Problem >> For the entries below, copy exactly the line that contains "Here $\Delta$ and" through the line that contains "const result = isEmpty(empty);", both ends included, and exclude all pictures.

Records from a data source >>
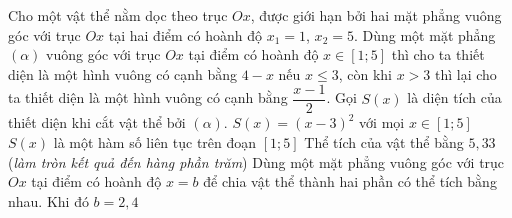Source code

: \begin{ex}%
	Cho một vật thể nằm dọc theo trục $Ox$, được giới hạn bởi hai mặt phẳng vuông góc với trục $Ox$ tại hai điểm có hoành độ $x_1 = 1$, $x_2 = 5$. Dùng một mặt phẳng $(\alpha)$ vuông góc với trục $Ox$ tại điểm có hoành độ $x \in [1;5]$ thì cho ta thiết diện là một hình
	vuông có cạnh bằng $4-x$ nếu $x \le 3$, còn khi $x > 3$ thì lại cho ta thiết diện là một hình vuông có cạnh bằng $\dfrac{x-1}{2}$. Gọi $S(x)$ là diện tích của thiết diện khi cắt vật thể bởi $(\alpha)$.
	\choiceTF
	{$S(x)=(x-3)^2$ với mọi $x \in [1;5]$}
	{\True $S(x)$ là một hàm số liên tục trên đoạn $[1;5]$}
	{Thể tích của vật thể bằng $5{,}33$ (\textit{làm tròn kết quả đến hàng phần trăm})}
	{Dùng một mặt phẳng vuông góc với trục $Ox$ tại điểm có hoành độ $x = b$ để chia vật thể thành hai phần có thể tích bằng nhau. Khi đó $b = 2{,}4$}
\end{ex}
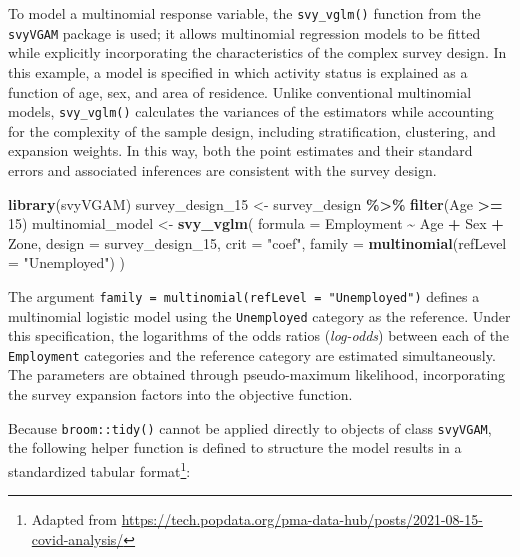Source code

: \documentclass[
  english,
  12pt,
]{book}
\newenvironment{Shaded}{\begin{snugshade}}{\end{snugshade}}
\newcommand{\AttributeTok}[1]{\textcolor[rgb]{0.13,0.29,0.53}{#1}}
\newcommand{\DecValTok}[1]{\textcolor[rgb]{0.00,0.00,0.81}{#1}}
\newcommand{\FunctionTok}[1]{\textcolor[rgb]{0.13,0.29,0.53}{\textbf{#1}}}
\newcommand{\NormalTok}[1]{#1}
\newcommand{\OtherTok}[1]{\textcolor[rgb]{0.56,0.35,0.01}{#1}}
\newcommand{\SpecialCharTok}[1]{\textcolor[rgb]{0.81,0.36,0.00}{\textbf{#1}}}
\newcommand{\StringTok}[1]{\textcolor[rgb]{0.31,0.60,0.02}{#1}}
\begin{document}
To model a multinomial response variable, the \texttt{svy\_vglm()} function from the \texttt{svyVGAM} package \citep{svyVGAM2026} is used; it allows multinomial regression models to be fitted while explicitly incorporating the characteristics of the complex survey design. In this example, a model is specified in which activity status is explained as a function of age, sex, and area of residence. Unlike conventional multinomial models, \texttt{svy\_vglm()} calculates the variances of the estimators while accounting for the complexity of the sample design, including stratification, clustering, and expansion weights. In this way, both the point estimates and their standard errors and associated inferences are consistent with the survey design.

\begin{Shaded}
\begin{Highlighting}[]
\FunctionTok{library}\NormalTok{(svyVGAM)}
\NormalTok{survey\_design\_15 }\OtherTok{\textless{}{-}}\NormalTok{ survey\_design }\SpecialCharTok{\%\textgreater{}\%}
  \FunctionTok{filter}\NormalTok{(Age }\SpecialCharTok{\textgreater{}=} \DecValTok{15}\NormalTok{)}
\NormalTok{multinomial\_model }\OtherTok{\textless{}{-}} \FunctionTok{svy\_vglm}\NormalTok{(}
  \AttributeTok{formula =}\NormalTok{ Employment }\SpecialCharTok{\textasciitilde{}}\NormalTok{ Age }\SpecialCharTok{+}\NormalTok{ Sex }\SpecialCharTok{+}\NormalTok{ Zone,}
  \AttributeTok{design =}\NormalTok{ survey\_design\_15,}
  \AttributeTok{crit =} \StringTok{"coef"}\NormalTok{,}
  \AttributeTok{family =} \FunctionTok{multinomial}\NormalTok{(}\AttributeTok{refLevel =} \StringTok{"Unemployed"}\NormalTok{)}
\NormalTok{)}
\end{Highlighting}
\end{Shaded}

The argument \texttt{family\ =\ multinomial(refLevel\ =\ "Unemployed")} defines a multinomial logistic model using the \texttt{Unemployed} category as the reference. Under this specification, the logarithms of the odds ratios (\emph{log-odds}) between each of the \texttt{Employment} categories and the reference category are estimated simultaneously. The parameters are obtained through pseudo-maximum likelihood, incorporating the survey expansion factors into the objective function.

Because \texttt{broom::tidy()} cannot be applied directly to objects of class \texttt{svyVGAM}, the following helper function is defined to structure the model results in a standardized tabular format\footnote{Adapted from \url{https://tech.popdata.org/pma-data-hub/posts/2021-08-15-covid-analysis/}}:
\end{document}
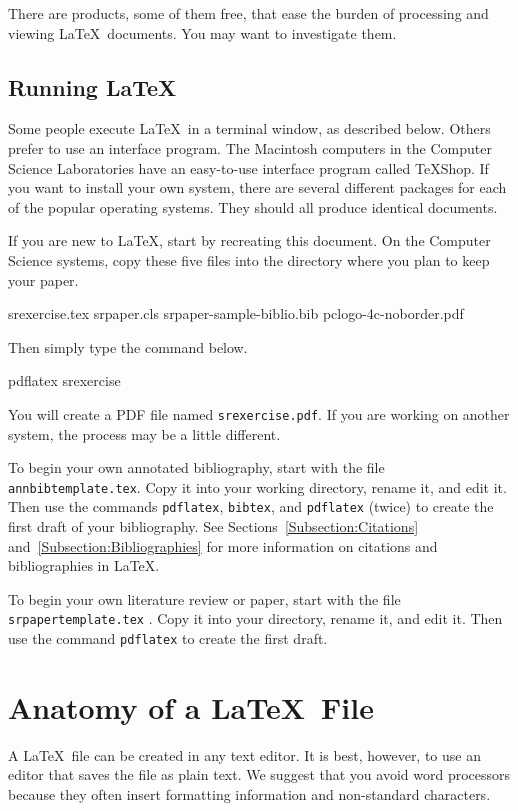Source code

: \documentclass[finalcopy]{srpaper}
\def\hyperref[#1]{}
\let\plainref\ref
\newcommand{\plainref}{\ref*}
\newcommand{\namedref}[2]{\hyperref[#2]{#1~\plainref{#2}}}
\def\BibTeX{{\rm B\kern-.05em{\sc i\kern-.025em b}\kern-.08em
    T\kern-.1667em\lower.7ex\hbox{E}\kern-.125emX}}
\begin{document}
There are products, some of them
free, that ease the burden of processing and viewing
\LaTeX\ documents. You may want to investigate them.

\subsection{Running \LaTeX}
Some people execute \LaTeX\ in a terminal window,
as described below. Others prefer to use an interface
program. The Macintosh computers in the Computer Science
Laboratories have an easy-to-use interface program called
TeXShop. If you want to install your own system, there are
several different packages for each of the popular
operating systems. They should all produce identical
documents.

If you are new to \LaTeX, start by recreating this
document. On the Computer Science systems, copy these five
files into the directory where you plan to keep your
paper.%
\begin{code}
srexercise.tex
srpaper.cls
srpaper-sample-biblio.bib
pclogo-4c-noborder.pdf
\end{code}
Then simply type the command below.
\begin{code}
pdflatex srexercise
\end{code}
You will create a PDF file named
\texttt{srexercise.pdf}.
If you are working on another system, the process may
be a little different.

To begin your own annotated bibliography,
%
\index{bibtex@\BibTeX!running} start with the
file \texttt{annbib\discretionary{-}{}{-}template.tex}.%
 Copy
it into your working directory, rename it, and edit it. Then
use the commands \texttt{pdflatex}, \texttt{bibtex}, and
\texttt{pdflatex} (twice) to create the first draft of your
bibliography. See \namedref{Sections}{Subsection:Citations}
and~\ref{Subsection:Bibliographies} for more information on
citations and bibliographies in \LaTeX.

To begin your own literature review or paper,
 start with the
file
\texttt{srpaper\discretionary{-}{}{-}template.tex}%
. Copy it
into your directory, rename it, and edit it. Then use the
command \texttt{pdflatex} to create the first draft.


\section{Anatomy of a \LaTeX\ File}
\label{Section:LaTeXAnatomy}
A \LaTeX\ file can be created in any text editor. It is
best, however, to use an editor that saves the file as plain
text. We suggest that you avoid word processors because they
often insert formatting information and non-standard
characters.
\end{document}
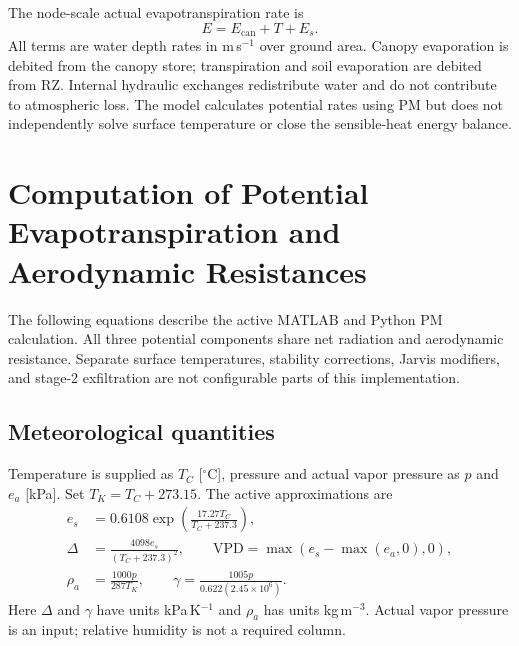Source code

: \documentclass[12pt]{article}
\begin{document}
The node-scale actual evapotranspiration rate is
\begin{equation}
E=E_{\mathrm{can}}+T+E_s.
\label{eq:et_sum_actual}
\end{equation}
All terms are water depth rates in m\,s$^{-1}$ over ground area. Canopy evaporation is debited from the canopy store; transpiration and soil evaporation are debited from RZ. Internal hydraulic exchanges redistribute water and do not contribute to atmospheric loss. The model calculates potential rates using PM but does not independently solve surface temperature or close the sensible-heat energy balance.

\section{Computation of Potential Evapotranspiration and Aerodynamic Resistances}
\label{sec:potET_ra_rs}

The following equations describe the active MATLAB and Python PM calculation. All three potential components share net radiation and aerodynamic resistance. Separate surface temperatures, stability corrections, Jarvis modifiers, and stage-2 exfiltration are not configurable parts of this implementation.

\subsection{Meteorological quantities}
Temperature is supplied as $T_C$ [$^\circ$C], pressure and actual vapor pressure as $p$ and $e_a$ [kPa]. Set $T_K=T_C+273.15$. The active approximations are
\begin{align}
e_s&=0.6108\exp\left(\frac{17.27T_C}{T_C+237.3}\right),\\
\Delta&=\frac{4098e_s}{(T_C+237.3)^2},\qquad \mathrm{VPD}=\max(e_s-\max(e_a,0),0),\\
\rho_a&=\frac{1000p}{287T_K},\qquad \gamma=\frac{1005p}{0.622(2.45\times10^6)}.
\end{align}
Here $\Delta$ and $\gamma$ have units kPa\,K$^{-1}$ and $\rho_a$ has units kg\,m$^{-3}$. Actual vapor pressure is an input; relative humidity is not a required column.
\end{document}
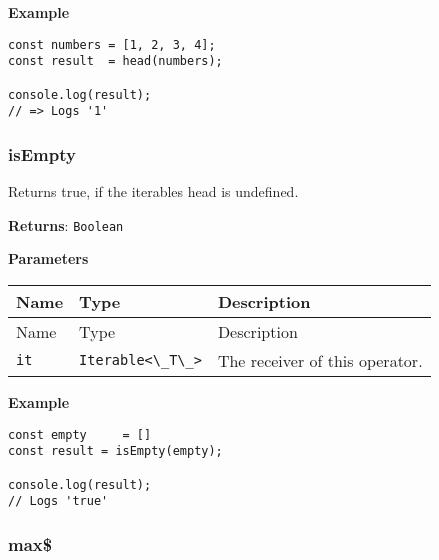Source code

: \textbf{Example}

\begin{lstlisting}[label=52bff184-a4bc-4651-9a65-eace96baeaa5]
const numbers = [1, 2, 3, 4];
const result  = head(numbers);
                              
console.log(result);
// => Logs '1'
\end{lstlisting}

\hypertarget{4f9c8f02-8045-4c55-980b-19761e4a0c5c}{%
\subsubsection{isEmpty}\label{4f9c8f02-8045-4c55-980b-19761e4a0c5c}}

Returns true, if the iterables head is undefined.

\textbf{Returns}: \passthrough{\lstinline!Boolean!}

\textbf{Parameters}

\begin{longtable}[]{
  >{\raggedright\arraybackslash}p{}
  >{\raggedright\arraybackslash}p{}
  >{\raggedright\arraybackslash}p{}@{}}

\toprule\noalign{}
Name & Type & Description \\
\midrule\noalign{}
\endfirsthead
\toprule\noalign{}
Name & Type & Description \\
\midrule\noalign{}
\endhead
\bottomrule\noalign{}
\endlastfoot
\passthrough{\lstinline!it!} & \passthrough{\lstinline!Iterable<\_T\_>!}
& The receiver of this operator. \\
\end{longtable}

\textbf{Example}

\begin{lstlisting}[label=636c2abf-60c6-4c38-a240-b51fa06f74b1]
const empty     = []
const result = isEmpty(empty);
                              
console.log(result);
// Logs 'true'
\end{lstlisting}

\hypertarget{f5d04902-359f-4b27-b811-851551c0d1fe}{%
\subsubsection{max\$}\label{f5d04902-359f-4b27-b811-851551c0d1fe}}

Result for this task >>
Here $\Delta$ and $\gamma$ have units kPa\,K$^{-1}$ and $\rho_a$ has units kg\,m$^{-3}$. Actual vapor pressure is an input; relative humidity is not a required column.
\end{document}
Source code

: \textbf{Example}

\begin{lstlisting}[label=52bff184-a4bc-4651-9a65-eace96baeaa5]
const numbers = [1, 2, 3, 4];
const result  = head(numbers);
                              
console.log(result);
// => Logs '1'
\end{lstlisting}

\hypertarget{4f9c8f02-8045-4c55-980b-19761e4a0c5c}{%
\subsubsection{isEmpty}\label{4f9c8f02-8045-4c55-980b-19761e4a0c5c}}

Returns true, if the iterables head is undefined.

\textbf{Returns}: \passthrough{\lstinline!Boolean!}

\textbf{Parameters}

\begin{longtable}[]{
  >{\raggedright\arraybackslash}p{}
  >{\raggedright\arraybackslash}p{}
  >{\raggedright\arraybackslash}p{}@{}}

\toprule\noalign{}
Name & Type & Description \\
\midrule\noalign{}
\endfirsthead
\toprule\noalign{}
Name & Type & Description \\
\midrule\noalign{}
\endhead
\bottomrule\noalign{}
\endlastfoot
\passthrough{\lstinline!it!} & \passthrough{\lstinline!Iterable<\_T\_>!}
& The receiver of this operator. \\
\end{longtable}

\textbf{Example}

\begin{lstlisting}[label=636c2abf-60c6-4c38-a240-b51fa06f74b1]
const empty     = []
const result = isEmpty(empty);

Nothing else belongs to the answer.